_What is required:_
In the records below, find the line with "- **위의 결과와 KNU 감정 사전을 매칭시켜 감정 점수 계산**" and the line with "즉 6개의 필터를 통과"; return exactly those lines and every line between them.

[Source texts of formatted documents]
§ §
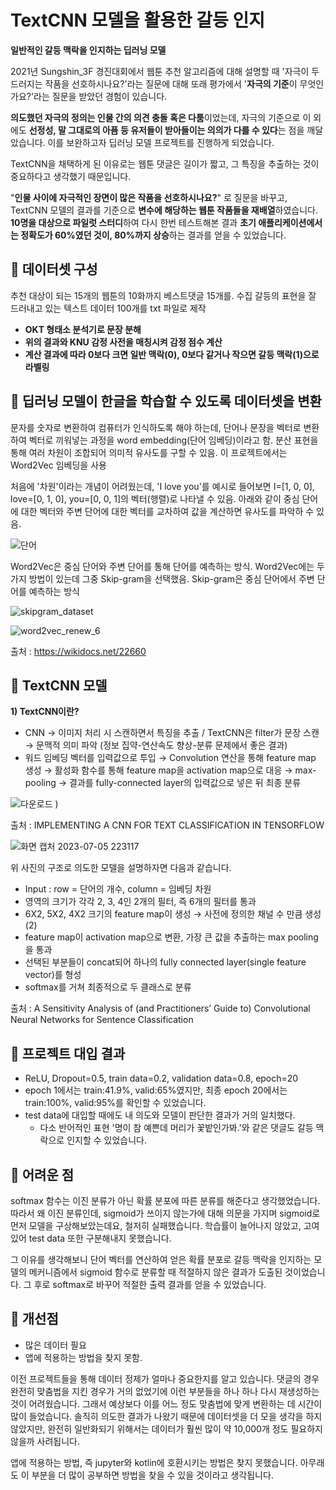 # TextCNN 모델을 활용한 갈등 인지
**일반적인 갈등 맥락을 인지하는 딥러닝 모델**

2021년 Sungshin_3F 경진대회에서 웹툰 추천 알고리즘에 대해 설명할 때
'자극이 두드러지는 작품을 선호하시나요?'라는 질문에 대해 또래 평가에서
'**자극의 기준**이 무엇인가요?'라는 질문을 받았던 경험이 있습니다.

**의도했던 자극의 정의는 인물 간의 의견 충돌 혹은 다툼**이었는데,
자극의 기준으로 이 외에도 **선정성, 말 그대로의 아픔 등 유저들이 받아들이는 의의가 다를 수 있다**는 점을 깨달았습니다. 이를 보완하고자 딥러닝 모델 프로젝트를 진행하게 되었습니다.

TextCNN을 채택하게 된 이유로는 웹툰 댓글은 길이가 짧고, 그 특징을 추출하는 것이 중요하다고 생각했기 때문입니다.

"**인물 사이에 자극적인 장면이 많은 작품을 선호하시나요?**"
로 질문을 바꾸고, TextCNN 모델의 결과를 기준으로 **변수에 해당하는 웹툰 작품들을 재배열**하였습니다. **10명을 대상으로 파일럿 스터디**하여 다시 한번 테스트해본 결과 **초기 애플리케이션에서는 정확도가 60%였던 것이, 80%까지 상승**하는 결과를 얻을 수 있었습니다.

## 📌 데이터셋 구성

추천 대상이 되는 15개의 웹툰의 10화까지 베스트댓글 15개를. 수집 갈등의 표현을 잘 드러내고 있는 텍스트 데이터 100개를 txt 파일로 제작

- **OKT 형태소 분석기로 문장 분해**
- **위의 결과와 KNU 감정 사전을 매칭시켜 감정 점수 계산**
- **계산 결과에 따라 0보다 크면 일반 맥락(0), 0보다 같거나 작으면 갈등 맥락(1)으로 라벨링**

## 📌 딥러닝 모델이 한글을 학습할 수 있도록 데이터셋을 변환
문자를 숫자로 변환하여 컴퓨터가 인식하도록 해야 하는데, 단어나 문장을 벡터로 변환하여 벡터로 끼워넣는 과정을 word embedding(단어 임베딩)이라고 함. 분산 표현을 통해 여러 차원이 조합되어 의미적 유사도를 구할 수 있음.
이 프로젝트에서는 Word2Vec 임베딩을 사용

처음에 '차원'이라는 개념이 어려웠는데, 'I love you'를 예시로 들어보면 I=[1, 0, 0], love=[0, 1, 0], you=[0, 0, 1]의 벡터(행렬)로 나타낼 수 있음. 아래와 같이 중심 단어에 대한 벡터와 주변 단어에 대한 벡터를 교차하여 값을 계산하면 유사도를 파악하 수 있음.

![단어](https://github.com/SemiKwon/TextCNN/assets/76101347/00ba00db-ad49-47a5-83a3-22cb80c315ef)

Word2Vec은 중심 단어와 주변 단어를 통해 단어를 예측하는 방식. Word2Vec에는 두 가지 방법이 있는데 그중 Skip-gram을 선택했음. Skip-gram은 중심 단어에서 주변 단어를 예측하는 방식

![skipgram_dataset](https://github.com/SemiKwon/TextCNN/assets/76101347/4b5fc202-11cc-46f6-867f-9f3ecb5060a0)

![word2vec_renew_6](https://github.com/SemiKwon/TextCNN/assets/76101347/16e929a4-2c67-4acc-802b-f60d46418cf1)

출처 : https://wikidocs.net/22660

## 📌 TextCNN 모델

**1) TextCNN이란?**
* CNN → 이미지 처리 시 스캔하면서 특징을 추출 / TextCNN은 filter가 문장 스캔 → 문맥적 의미 파악 (정보 집약-연산속도 향상-분류 문제에서 좋은 결과) 
* 워드 임베딩 벡터를 입력값으로 투입 → Convolution 연산을 통해 feature map 생성 → 활성화 함수를 통해 feature map을 activation map으로 대응 → max-pooling → 결과를 fully-connected layer의 입력값으로 넣은 뒤 최종 분류

![다운로드](https://github.com/SemiKwon/TextCNN/assets/76101347/8af3323a-5f1f-4c8f-aaf5-2c5d088a5a8d)
)

출처 : IMPLEMENTING A CNN FOR TEXT CLASSIFICATION IN TENSORFLOW

![화면 캡처 2023-07-05 223117](https://github.com/SemiKwon/TextCNN/assets/76101347/68727ecb-61a9-4ebe-91b3-b56a66ea19f2)

위 사진의 구조로 의도한 모델을 설명하자면 다음과 같습니다.

* Input : row = 단어의 개수, column = 임베딩 차원
* 영역의 크기가 각각 2, 3, 4인 2개의 필터, 즉 6개의 필터를 통과
* 6X2, 5X2, 4X2 크기의 feature map이 생성 → 사전에 정의한 채널 수 만큼 생성(2)
* feature map이 activation map으로 변환, 가장 큰 값을 추출하는 max pooling을 통과
* 선택된 부분들이 concat되어 하나의 fully connected layer(single feature vector)를 형성
* softmax를 거쳐 최종적으로 두 클래스로 분류

출처 :  A Sensitivity Analysis of (and Practitioners’ Guide to) Convolutional Neural Networks for Sentence Classification 

## 📌 프로젝트 대입 결과
* ReLU, Dropout=0.5, train data=0.2, validation data=0.8, epoch=20
* epoch 1에서는 train:41.9%, valid:65%였지만, 최종 epoch 20에서는 train:100%, valid:95%를 확인할 수 있었습니다.
* test data에 대입할 때에도 내 의도와 모델이 판단한 결과가 거의 일치했다.
  * 다소 반어적인 표현 '명이 참 예쁜데 머리가 꽃밭인가봐.'와 같은 댓글도 갈등 맥락으로 인지할 수 있었습니다.

## 📌 어려운 점 
softmax 함수는 이진 분류가 아닌 확률 분포에 따른 분류를 해준다고 생각했었습니다. 따라서 왜 이진 분류인데, sigmoid가 쓰이지 않는가에 대해 의문을 가지며 sigmoid로 먼저 모델을 구상해보았는데요, 철저히 실패했습니다. 학습률이 늘어나지 않았고, 고여 있어 test data 또한 구분해내지 못했습니다.

그 이유를 생각해보니 단어 벡터를 연산하여 얻은 확률 분포로 갈등 맥락을 인지하는 모델의 메커니즘에서 sigmoid 함수로 분류할 때 적절하지 않은 결과가 도출된 것이었습니다. 그 후로 softmax로 바꾸어 적절한 출력 결과를 얻을 수 있었습니다. 
 
## 📌 개선점
* 많은 데이터 필요
* 앱에 적용하는 방법을 찾지 못함.

이전 프로젝트들을 통해 데이터 정제가 얼마나 중요한지를 알고 있습니다. 댓글의 경우 완전히 맞춤법을 지킨 경우가 거의 없었기에 이런 부분들을 하나 하나 다시 재생성하는 것이 어려웠습니다. 그래서 예상보다 이를 어느 정도 맞춤법에 맞게 변환하는 데 시간이 많이 들었습니다. 솔직히 의도한 결과가 나왔기 때문에 데이터셋을 더 모을 생각을 하지 않았지만, 완전히 일반화되기 위해서는 데이터가 훨씬 많이 약 10,000개 정도 필요하지 않을까 사려됩니다.

앱에 적용하는 방법, 즉 jupyter와 kotlin에 호환시키는 방법은 찾지 못했습니다. 아무래도 이 부분을 더 많이 공부하면 방법을 찾을 수 있을 것이라고 생각됩니다.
§ §
_Exercise response:_
- **위의 결과와 KNU 감정 사전을 매칭시켜 감정 점수 계산**
- **계산 결과에 따라 0보다 크면 일반 맥락(0), 0보다 같거나 작으면 갈등 맥락(1)으로 라벨링**

## 📌 딥러닝 모델이 한글을 학습할 수 있도록 데이터셋을 변환
문자를 숫자로 변환하여 컴퓨터가 인식하도록 해야 하는데, 단어나 문장을 벡터로 변환하여 벡터로 끼워넣는 과정을 word embedding(단어 임베딩)이라고 함. 분산 표현을 통해 여러 차원이 조합되어 의미적 유사도를 구할 수 있음.
이 프로젝트에서는 Word2Vec 임베딩을 사용

처음에 '차원'이라는 개념이 어려웠는데, 'I love you'를 예시로 들어보면 I=[1, 0, 0], love=[0, 1, 0], you=[0, 0, 1]의 벡터(행렬)로 나타낼 수 있음. 아래와 같이 중심 단어에 대한 벡터와 주변 단어에 대한 벡터를 교차하여 값을 계산하면 유사도를 파악하 수 있음.

![단어](https://github.com/SemiKwon/TextCNN/assets/76101347/00ba00db-ad49-47a5-83a3-22cb80c315ef)

Word2Vec은 중심 단어와 주변 단어를 통해 단어를 예측하는 방식. Word2Vec에는 두 가지 방법이 있는데 그중 Skip-gram을 선택했음. Skip-gram은 중심 단어에서 주변 단어를 예측하는 방식

![skipgram_dataset](https://github.com/SemiKwon/TextCNN/assets/76101347/4b5fc202-11cc-46f6-867f-9f3ecb5060a0)

![word2vec_renew_6](https://github.com/SemiKwon/TextCNN/assets/76101347/16e929a4-2c67-4acc-802b-f60d46418cf1)

출처 : https://wikidocs.net/22660

## 📌 TextCNN 모델

**1) TextCNN이란?**
* CNN → 이미지 처리 시 스캔하면서 특징을 추출 / TextCNN은 filter가 문장 스캔 → 문맥적 의미 파악 (정보 집약-연산속도 향상-분류 문제에서 좋은 결과) 
* 워드 임베딩 벡터를 입력값으로 투입 → Convolution 연산을 통해 feature map 생성 → 활성화 함수를 통해 feature map을 activation map으로 대응 → max-pooling → 결과를 fully-connected layer의 입력값으로 넣은 뒤 최종 분류

![다운로드](https://github.com/SemiKwon/TextCNN/assets/76101347/8af3323a-5f1f-4c8f-aaf5-2c5d088a5a8d)
)

출처 : IMPLEMENTING A CNN FOR TEXT CLASSIFICATION IN TENSORFLOW

![화면 캡처 2023-07-05 223117](https://github.com/SemiKwon/TextCNN/assets/76101347/68727ecb-61a9-4ebe-91b3-b56a66ea19f2)

위 사진의 구조로 의도한 모델을 설명하자면 다음과 같습니다.

* Input : row = 단어의 개수, column = 임베딩 차원
* 영역의 크기가 각각 2, 3, 4인 2개의 필터, 즉 6개의 필터를 통과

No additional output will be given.